| |
| |
| |
Boekbespreking
Vondel's Gijsbreght van Aemstel en Leeuwendalers, in verkorte vorm uitgegeven door Dr. Ph.A. Lansberg, 5e druk. Lyceumherdrukken II. J.B. Wolters' Uitg. Mij. N.V. Groningen-Batavia. 1935.
Van deze uitgave verscheen de eerste druk in 1923. Deze vijfde uitgave verschilt hoegenaamd niet van de vierde. Het is een door zijn beknoptheid zeer bruikbaar boekje voor onze middelbare scholen, die - bij het zeer beperkte aantal lesuren in literatuur - toch al zo weinig de gelegenheid hebben om de leerlingen klassikaal een goede, algemene indruk te geven van, zij het slechts de belangrijkste werken van onze belangrijkste schrijvers.
W.S.
| |
An introduction to the study of English literature, by J.H. Schut, Volume II. J.B. Wolters. Groningen. 1935.
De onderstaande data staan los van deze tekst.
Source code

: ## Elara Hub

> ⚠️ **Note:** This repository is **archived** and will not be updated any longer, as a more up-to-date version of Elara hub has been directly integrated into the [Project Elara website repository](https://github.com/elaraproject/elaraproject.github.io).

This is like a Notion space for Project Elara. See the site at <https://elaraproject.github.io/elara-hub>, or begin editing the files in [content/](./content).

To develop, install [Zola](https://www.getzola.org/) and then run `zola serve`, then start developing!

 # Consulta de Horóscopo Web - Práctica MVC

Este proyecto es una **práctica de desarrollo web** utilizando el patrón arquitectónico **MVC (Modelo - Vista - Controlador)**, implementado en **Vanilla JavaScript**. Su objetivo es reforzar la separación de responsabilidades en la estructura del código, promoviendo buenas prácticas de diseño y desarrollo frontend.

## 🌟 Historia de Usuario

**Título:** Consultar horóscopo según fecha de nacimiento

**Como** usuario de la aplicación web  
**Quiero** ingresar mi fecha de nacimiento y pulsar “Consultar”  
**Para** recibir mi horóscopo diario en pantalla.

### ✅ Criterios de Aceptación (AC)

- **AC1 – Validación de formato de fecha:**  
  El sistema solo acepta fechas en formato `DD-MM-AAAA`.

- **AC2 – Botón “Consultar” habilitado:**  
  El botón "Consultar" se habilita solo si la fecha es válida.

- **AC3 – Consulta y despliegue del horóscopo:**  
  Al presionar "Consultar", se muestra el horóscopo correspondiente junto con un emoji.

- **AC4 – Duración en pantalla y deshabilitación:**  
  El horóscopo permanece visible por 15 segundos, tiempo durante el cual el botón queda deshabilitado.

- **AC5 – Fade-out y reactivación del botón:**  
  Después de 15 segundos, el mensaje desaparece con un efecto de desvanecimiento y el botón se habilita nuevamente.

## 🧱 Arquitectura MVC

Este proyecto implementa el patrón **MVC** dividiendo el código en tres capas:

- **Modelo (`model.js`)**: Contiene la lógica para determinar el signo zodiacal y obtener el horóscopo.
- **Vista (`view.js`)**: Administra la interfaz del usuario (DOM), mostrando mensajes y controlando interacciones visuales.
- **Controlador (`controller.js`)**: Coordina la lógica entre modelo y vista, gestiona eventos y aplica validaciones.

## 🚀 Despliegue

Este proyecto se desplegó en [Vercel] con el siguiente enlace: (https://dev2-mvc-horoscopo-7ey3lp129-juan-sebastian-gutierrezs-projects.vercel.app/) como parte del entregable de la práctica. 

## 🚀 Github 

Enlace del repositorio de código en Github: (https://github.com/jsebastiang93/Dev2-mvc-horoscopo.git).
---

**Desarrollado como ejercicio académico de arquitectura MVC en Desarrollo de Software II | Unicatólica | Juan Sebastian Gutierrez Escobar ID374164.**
Dit boek behandelt de Engelse literatuur van ± 1680-1800. De behandeling van elke periode wordt voorafgegaan door een historische inleiding, die zich beperkt tot wat voor het verstaan van de literatuurperiode noodzakelijk is. Deze historische inleidingen, zowel als de beschouwingen over de literatuur munten door helderheid uit, terwijl de bloemlezing zo is gekozen, dat beginners in het uitgebreide gebied der Engelse literatuur hier het meest kenmerkende bijeen vinden.
Om de grote invloed van de Engelse literatuur uit de 18de eeuw op de onze is dit deel vooral belangrijk voor wie een meer dan oppervlakkig belang stelt in de Ned. literatuurgeschiedenis. De leesbaarheid van verschillende gedeelten uit de bloemlezing wordt verhoogd, doordat rekening is gehouden met de belangstelling van 16- tot 18-jarigen.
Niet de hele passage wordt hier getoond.